そう言って、セバスワルドは去ろうとした。

が、何か言い忘れたのかもう一度俺の方に向き直った。


「あ、そうそう。夜はガゼボでお待ちしているそうです」


「またですか? 誰かに見られてたら誤解されるじゃないですか」


「使用人は、もうだいたい知っておりますよ」


「な、なんだって? もう誤解されてるんですか」


「わたくしは、マリアンお嬢様の立場で申しますが、誤解ではないのではないかと……」


「歯切れ悪っ!」




 ——夜。


いつものように中庭のガゼボに行くと、マリアンは先に着いて俺を待っていた。


「何か用事か?」


「待っている間、ずっとあなたのことを考えていました。たまには、わたくしは待つ側ではなく、待たせる側になりたいものですわ。

わたくしが、急ぎ足でここに来ると、既にあなたは来ていて、『ごめんなさぁい。お待ちになられました?』 すると、『今来たとこだよ(イケボ)』なんて、素敵なシーンを妄想しておりました。

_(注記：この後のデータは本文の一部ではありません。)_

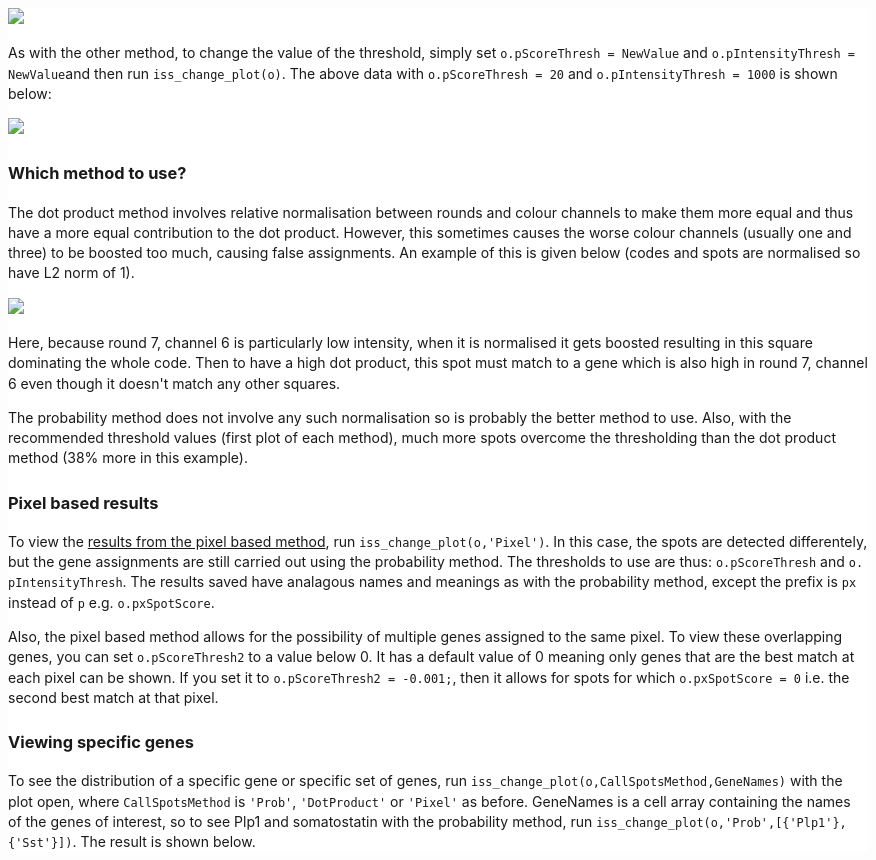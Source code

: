 <p float="left">
<img src="DebugImages/README/Score10Intensity100.png" width = "450"> 
</p>

As with the other method, to change the value of the threshold, simply set ```o.pScoreThresh = NewValue``` and  ```o.pIntensityThresh = NewValue```and then run ```iss_change_plot(o)```. The above data with ```o.pScoreThresh = 20``` and ```o.pIntensityThresh = 1000``` is shown below:

<p float="left">
<img src="DebugImages/README/Score20Intensity1000.png" width = "450"> 
</p>

### Which method to use?
The dot product method involves relative normalisation between rounds and colour channels to make them more equal and thus have a more equal contribution to the dot product. However, this sometimes causes the worse colour channels (usually one and three) to be boosted too much, causing false assignments. An example of this is given below (codes and spots are normalised so have L2 norm of 1).

<p float="left">
<img src="DebugImages/README/BadDotProduct.png" width = "450"> 
</p>

Here, because round 7, channel 6  is particularly low intensity, when it is normalised it gets boosted resulting in this square dominating the whole code. Then to have a high dot product, this spot must match to a gene which is also high in round 7, channel 6 even though it doesn't match any other squares.

The probability method does not involve any such normalisation so is probably the better method to use. Also, with the recommended threshold values (first plot of each method), much more spots overcome the thresholding than the dot product method (38% more in this example).

### Pixel based results
To view the [results from the pixel based method](https://github.com/jduffield65/iss/blob/849350e6f0a4742d8fd6a3e083b0ffcd81914e31/%40iss/iss.m#L743-L771), run ```iss_change_plot(o,'Pixel')```. In this case, the spots are detected differentely, but the gene assignments are still carried out using the probability method. The thresholds to use are thus: ```o.pScoreThresh``` and ```o.pIntensityThresh```. The results saved have analagous names and meanings as with the probability method, except the prefix is ```px``` instead of ```p``` e.g. ```o.pxSpotScore```.

Also, the pixel based method allows for the possibility of multiple genes assigned to the same pixel. To view these overlapping genes, you can set ```o.pScoreThresh2``` to a value below 0. It has a default value of 0 meaning only genes that are the best match at each pixel can be shown. If you set it to ```o.pScoreThresh2 = -0.001;```, then it allows for spots for which ```o.pxSpotScore = 0``` i.e. the second best match at that pixel.

### Viewing specific genes
To see the distribution of a specific gene or specific set of genes, run ```iss_change_plot(o,CallSpotsMethod,GeneNames)``` with the plot open, where ```CallSpotsMethod``` is ```'Prob'```, ```'DotProduct'``` or ```'Pixel'``` as before. GeneNames is a cell array containing the names of the genes of interest, so to see Plp1 and somatostatin  with the probability method, run ```iss_change_plot(o,'Prob',[{'Plp1'},{'Sst'}])```. The result is shown below.
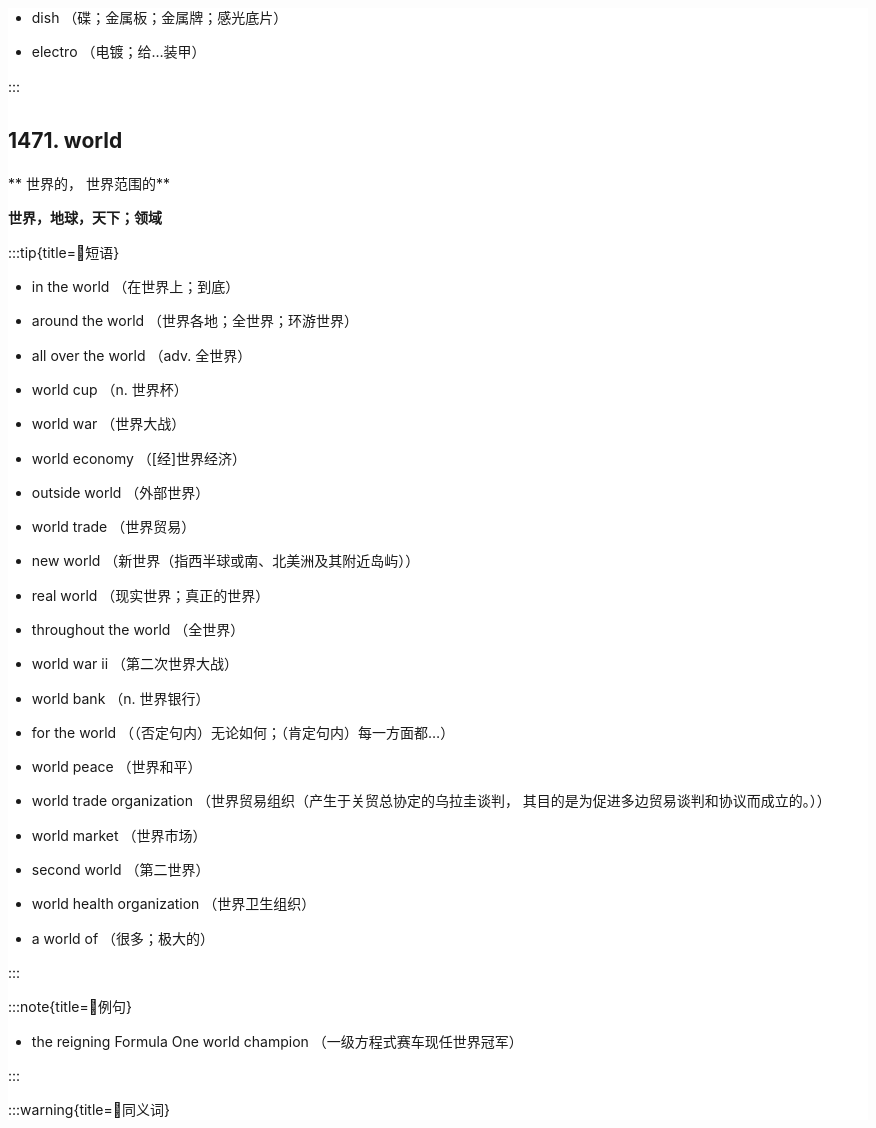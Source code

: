 - dish （碟；金属板；金属牌；感光底片）

- electro （电镀；给…装甲）

:::


## 1471. world

** 世界的， 世界范围的**

**世界，地球，天下；领域**

:::tip{title=🤩短语}

- in the world （在世界上；到底）

- around the world （世界各地；全世界；环游世界）

- all over the world （adv. 全世界）

- world cup （n. 世界杯）

- world war （世界大战）

- world economy （[经]世界经济）

- outside world （外部世界）

- world trade （世界贸易）

- new world （新世界（指西半球或南、北美洲及其附近岛屿））

- real world （现实世界；真正的世界）

- throughout the world （全世界）

- world war ii （第二次世界大战）

- world bank （n. 世界银行）

- for the world （（否定句内）无论如何；（肯定句内）每一方面都…）

- world peace （世界和平）

- world trade organization （世界贸易组织（产生于关贸总协定的乌拉圭谈判， 其目的是为促进多边贸易谈判和协议而成立的。））

- world market （世界市场）

- second world （第二世界）

- world health organization （世界卫生组织）

- a world of （很多；极大的）

:::

:::note{title=🎤例句}

- the reigning Formula One world champion （一级方程式赛车现任世界冠军）

:::

:::warning{title=🤔同义词}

なのに、面倒くさそうな表情で、『何か用事か?』ですって。妄想の彼……カムバァァァァァァック!!」


「また、勝手な妄想を……、それがいろんな問題を起こさせているんだぞ」


スン……、関係ないわと言わんばかりに、マリアンは知らんふりした。


「装備を貸してくださってありがとうございました。助かりましたわ。洗ってアイロンかけてもらいましたから」


「おう、こっちこそ臭くて悪かったな」


「あの、ごめんなさい。勝手にクエストを受けてきてしまって。ゴブリンって、初心者には無理だって、そうは思わなかったものですから。モブさん、あなたにとってクエストは楽しいですか?」


「ま、最初は地道に薬草採集から始めて、クエストに慣れたらスライムとかで修行して、徐々に慣れてきたってかんじかな」


「あの……」


「俺だって最初の頃は苦労したもんだ」


「リスナーの皆さまが、クエストも初めてで戦闘経験もないのにゴブリンはキツイって。ここは彼に手伝ってもらえとおっしゃっていて……無理でしょうか?」


「手伝えっていうより、俺が率先してマリアンを守れという意味だろ」


「やっぱり、無理?」


「意味わかんねー。登録の仕方は教えるが、クエストは手伝わないって言ったはずじゃん」


「そうですわね。モブさんでも、ゴブリン退治なんて難しいですわよね。」


「誰がそんなことを言った?」


俺はムッとした。


「わたくしです」


「その『わたくし』は、俺無しでゴブリン退治できると思ってたのか?」


「そう思いましたけど、リスナーの皆さまが、わたくしがゴブリンにやられて傷付く姿は見たくないと。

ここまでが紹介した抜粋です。